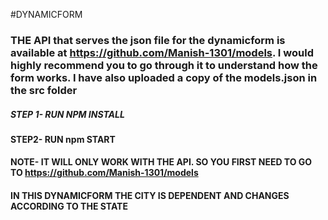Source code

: #DYNAMICFORM

### THE API that serves the json file for the dynamicform is available at https://github.com/Manish-1301/models. I would highly recommend you to go through it to understand how the form works. I have also uploaded a copy of the models.json in the src folder

##### STEP 1- RUN NPM INSTALL
#### STEP2- RUN npm START

#### NOTE- IT WILL ONLY WORK WITH THE API. SO YOU FIRST NEED TO GO TO https://github.com/Manish-1301/models

#### IN THIS DYNAMICFORM THE CITY IS DEPENDENT AND CHANGES ACCORDING TO THE STATE
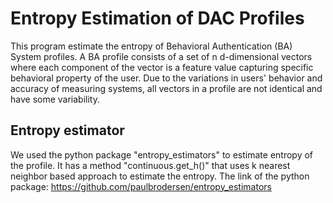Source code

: # Entropy Estimation of DAC Profiles
This program estimate the entropy of Behavioral Authentication (BA) System profiles. A BA profile consists of a set of n d-dimensional vectors where each component of the vector is a feature value capturing specific behavioral property of the user. Due to the variations in users' behavior and accuracy of measuring systems, all vectors in a profile are not identical and have some variability.

## Entropy estimator
We used the python package "entropy_estimators" to estimate entropy of the profile. It has a method "continuous.get_h()" that uses k nearest neighbor based approach to estimate the entropy. The link of the python package: https://github.com/paulbrodersen/entropy_estimators




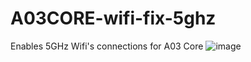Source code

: # A03CORE-wifi-fix-5ghz
Enables 5GHz Wifi's connections for A03 Core
![image](https://github.com/izaxYT14538/A03CORE-wifi-fix-5ghz/assets/101516262/a27e6e08-9e25-436c-b99a-25d900607dd7)

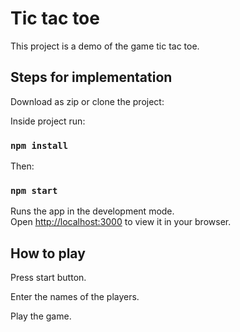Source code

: # Tic tac toe

This project is a demo of the game tic tac toe.

## Steps for implementation

Download as zip or clone the project:

Inside project run:

### `npm install`

Then:

### `npm start`

Runs the app in the development mode.\
Open [http://localhost:3000](http://localhost:3000) to view it in your browser.

## How to play

Press start button.

Enter the names of the players.

Play the game.
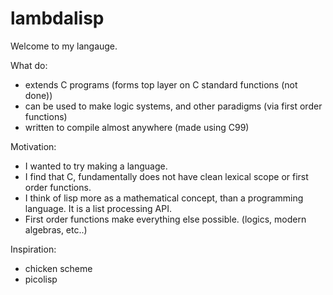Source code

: #  lambdalisp 

Welcome to my langauge. 

What do: 
- extends C programs (forms top layer on C standard functions (not done))
- can be used to make logic systems, and other paradigms (via first order functions)
- written to compile almost anywhere (made using C99)

Motivation:
- I wanted to try making a language.
- I find that C, fundamentally does not have clean lexical scope or first order functions.
- I think of lisp more as a mathematical concept, than a programming language. It is a list processing API.
- First order functions make everything else possible. (logics, modern algebras, etc..)

Inspiration:
- chicken scheme
- picolisp


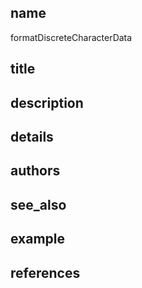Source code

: ## name
formatDiscreteCharacterData
## title
## description
## details
## authors
## see_also
## example
## references
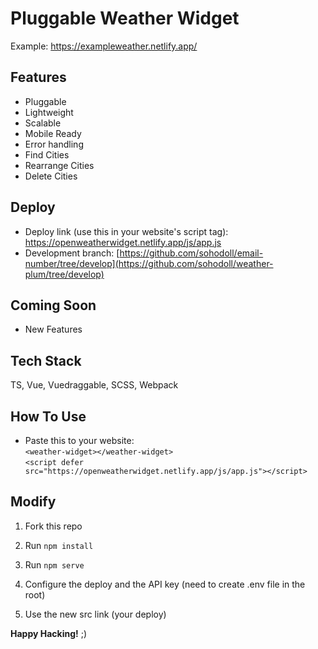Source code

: # Pluggable Weather Widget

Example: https://exampleweather.netlify.app/

## Features

- Pluggable
- Lightweight
- Scalable
- Mobile Ready
- Error handling
- Find Cities
- Rearrange Cities
- Delete Cities

## Deploy

- Deploy link (use this in your website's script tag): https://openweatherwidget.netlify.app/js/app.js
- Development branch: [https://github.com/sohodoll/email-number/tree/develop](https://github.com/sohodoll/weather-plum/tree/develop)

## Coming Soon

- New Features

## Tech Stack

TS, Vue, Vuedraggable, SCSS, Webpack

## How To Use

- Paste this to your website:\
  `<weather-widget></weather-widget>`\
  `<script defer src="https://openweatherwidget.netlify.app/js/app.js"></script>`
    
## Modify

1. Fork this repo
   
2. Run `npm install`
   
3. Run `npm serve`

4. Configure the deploy and the API key (need to create .env file in the root)

5. Use the new src link (your deploy)

**Happy Hacking!** ;)
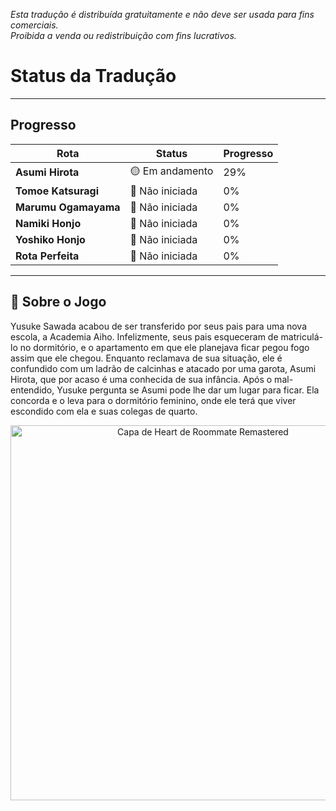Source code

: 
*Esta tradução é distribuída gratuitamente e não deve ser usada para fins comerciais.*  
*Proibida a venda ou redistribuição com fins lucrativos.*

# Status da Tradução
---

## Progresso

| Rota | Status | Progresso |
|------|--------|-----------|
| **Asumi Hirota** | 🟡 Em andamento | 29% |
| **Tomoe Katsuragi** | 🔴 Não iniciada | 0% |
| **Marumu Ogamayama** | 🔴 Não iniciada | 0% |
| **Namiki Honjo** | 🔴 Não iniciada | 0% |
| **Yoshiko Honjo** | 🔴 Não iniciada | 0% |
| **Rota Perfeita** | 🔴 Não iniciada | 0% |

---


## 💖 Sobre o Jogo

Yusuke Sawada acabou de ser transferido por seus pais para uma nova escola, a Academia Aiho. Infelizmente, seus pais esqueceram de matriculá-lo no dormitório, e o apartamento em que ele planejava ficar pegou fogo assim que ele chegou. Enquanto reclamava de sua situação, ele é confundido com um ladrão de calcinhas e atacado por uma garota, Asumi Hirota, que por acaso é uma conhecida de sua infância. Após o mal-entendido, Yusuke pergunta se Asumi pode lhe dar um lugar para ficar. Ela concorda e o leva para o dormitório feminino, onde ele terá que viver escondido com ela e suas colegas de quarto.

<p align="center">
  <img src="https://t.vndb.org/cv/60/77860.jpg" alt="Capa de Heart de Roommate Remastered" width="600"/>
</p>
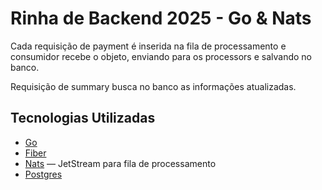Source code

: # Rinha de Backend 2025 - Go & Nats

Cada requisição de payment é inserida na fila de processamento e
consumidor recebe o objeto, enviando para os processors e salvando no banco.

Requisição de summary busca no banco as informações atualizadas.

## Tecnologias Utilizadas

- [Go](https://go.dev/)
- [Fiber](https://gofiber.io/)
- [Nats](https://nats.io/) — JetStream para fila de processamento
- [Postgres](https://www.postgresql.org/) 

[//]: # (## [Source code]&#40;https://github.com/lczago/rinha-25-go-nats&#41;)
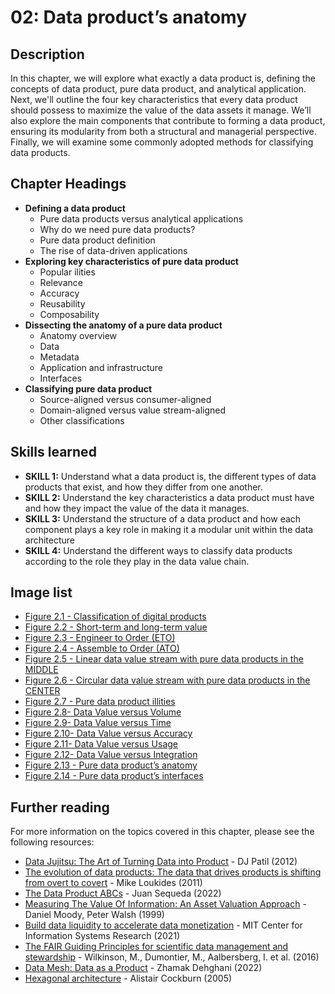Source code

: # 02: Data product’s anatomy 

## Description
In this chapter, we will explore what exactly a data product is, defining the concepts of data product, pure data product, and analytical application. 
Next, we'll outline the four key characteristics that every data product should possess to maximize the value of the data assets it manage. We’ll also explore the main components that contribute to forming a data product, ensuring its modularity from both a structural and managerial perspective.
Finally, we will examine some commonly adopted methods for classifying data products.

## Chapter Headings  
* **Defining a data product**
  * Pure data products versus analytical applications
  * Why do we need pure data products?
  * Pure data product definition
  * The rise of data-driven applications 
* **Exploring key characteristics of pure data product**
  * Popular ilities
  * Relevance
  * Accuracy
  * Reusability
  * Composability
* **Dissecting the anatomy of a pure data product**
  * Anatomy overview
  * Data
  * Metadata
  * Application and infrastructure
  * Interfaces 
* **Classifying pure data product**
  * Source-aligned versus consumer-aligned
  * Domain-aligned versus value stream-aligned
  * Other classifications 
 
## Skills learned
* **SKILL 1:** Understand what a data product is, the different types of data products that exist, and how they differ from one another.
* **SKILL 2:** Understand the key characteristics a data product must have and how they impact the value of the data it manages.
* **SKILL 3:** Understand the structure of a data product and how each component plays a key role in making it a modular unit within the data architecture
* **SKILL 4:** Understand the different ways to classify data products according to the role they play in the data value chain.
 

## Image list
* [Figure 2.1 - Classification of digital products](./images/chapter-02-Fig-01-Data-products.png)
* [Figure 2.2 - Short-term and long-term value](./chapter-02-Fig-02-Short-term-and-long-term-value.png)
* [Figure 2.3 - Engineer to Order (ETO)](./images/chapter-02-Fig-03-Engineer-to-order.png)
* [Figure 2.4 - Assemble to Order (ATO)](./images/chapter-02-Fig-04-Assemble-to-order.png)
* [Figure 2.5 - Linear data value stream with pure data products in the MIDDLE](./images/chapter-02-Fig-05-PDP-in-the-middle.png)
* [Figure 2.6 - Circular data value stream with pure data products in the CENTER ](/images/chapter-02-Fig-06-PDP-in-the-center.png)
* [Figure 2.7 - Pure data product illities](/images/chapter-02-Fig-07-PDP-Characteristics.png)
* [Figure 2.8- Data Value versus Volume](./images/chapter-02-Fig-08-Data-value-vs-volume.png)
* [Figure 2.9- Data Value versus Time](./images/chapter-02-Fig-09-Data-value-vs-time.png)
* [Figure 2.10- Data Value versus Accuracy](./images/chapter-02-Fig-10-Data-value-vs-accuracy.png.drawio.png)
* [Figure 2.11- Data Value versus Usage](./images/chapter-02-Fig-11-Data-value-vs-usage.png.drawio.png)
* [Figure 2.12- Data Value versus Integration](./images/chapter-02-Fig-12-Data-value-vs-integration.png.drawio.png)
* [Figure 2.13 - Pure data product’s anatomy](./images/chapter-02-Fig-13-PDP-anatomy.png)
* [Figure 2.14 - Pure data product’s interfaces](./images/chapter-02-Fig-14-Ports.png)

## Further reading 
For more information on the topics covered in this chapter, please see the following resources: 

* [Data Jujitsu: The Art of Turning Data into Product](https://www.amazon.com/Data-Jujitsu-Turning-into-Product-ebook/dp/B008HMN5BE/) - DJ Patil (2012) 
* [The evolution of data products: The data that drives products is shifting from overt to covert](http://radar.oreilly.com/2011/09/evolution-of-data-products.html) - Mike Loukides (2011) 
* [The Data Product ABCs](https://www.datasciencecentral.com/data-product-framework/) - Juan Sequeda (2022) 
* [Measuring The Value Of Information: An Asset Valuation Approach](https://www.semanticscholar.org/paper/Measuring-the-Value-Of-Information-An-Asset-Moody-Walsh/bc8ee8f7e8509db17e85f8108d41ef3bed5f13cc) - Daniel Moody, Peter Walsh (1999)  
* [Build data liquidity to accelerate data monetization](https://cisr.mit.edu/publication/2021_0501_DataLiquidity_WixomPiccoli) - MIT Center for Information Systems Research (2021) 
* [The FAIR Guiding Principles for scientific data management and stewardship](https://www.nature.com/articles/sdata201618) - Wilkinson, M., Dumontier, M., Aalbersberg, I. et al. (2016) 
* [Data Mesh: Data as a Product](https://www.thoughtworks.com/about-us/events/webinars/core-principles-of-data-mesh/data-as-a-product) - Zhamak Dehghani (2022) 
* [Hexagonal architecture](https://alistair.cockburn.us/hexagonal-architecture/) - Alistair Cockburn (2005)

----

Exercise aim
Once the line with "## Progresso" is found above, print it and every line after it through the line with "In this chapter, we", exactly. Pictures stay out.

Problem solution
## Progresso

| Rota | Status | Progresso |
|------|--------|-----------|
| **Asumi Hirota** | 🟡 Em andamento | 29% |
| **Tomoe Katsuragi** | 🔴 Não iniciada | 0% |
| **Marumu Ogamayama** | 🔴 Não iniciada | 0% |
| **Namiki Honjo** | 🔴 Não iniciada | 0% |
| **Yoshiko Honjo** | 🔴 Não iniciada | 0% |
| **Rota Perfeita** | 🔴 Não iniciada | 0% |

---


## 💖 Sobre o Jogo

Yusuke Sawada acabou de ser transferido por seus pais para uma nova escola, a Academia Aiho. Infelizmente, seus pais esqueceram de matriculá-lo no dormitório, e o apartamento em que ele planejava ficar pegou fogo assim que ele chegou. Enquanto reclamava de sua situação, ele é confundido com um ladrão de calcinhas e atacado por uma garota, Asumi Hirota, que por acaso é uma conhecida de sua infância. Após o mal-entendido, Yusuke pergunta se Asumi pode lhe dar um lugar para ficar. Ela concorda e o leva para o dormitório feminino, onde ele terá que viver escondido com ela e suas colegas de quarto.

<p align="center">
  <img src="https://t.vndb.org/cv/60/77860.jpg" alt="Capa de Heart de Roommate Remastered" width="600"/>
</p>
Source code

: # Rinha de Backend 2025 - Go & Nats

Cada requisição de payment é inserida na fila de processamento e
consumidor recebe o objeto, enviando para os processors e salvando no banco.

Requisição de summary busca no banco as informações atualizadas.

## Tecnologias Utilizadas

- [Go](https://go.dev/)
- [Fiber](https://gofiber.io/)
- [Nats](https://nats.io/) — JetStream para fila de processamento
- [Postgres](https://www.postgresql.org/) 

[//]: # (## [Source code]&#40;https://github.com/lczago/rinha-25-go-nats&#41;)
Source code

: # 02: Data product’s anatomy 

## Description
In this chapter, we will explore what exactly a data product is, defining the concepts of data product, pure data product, and analytical application. 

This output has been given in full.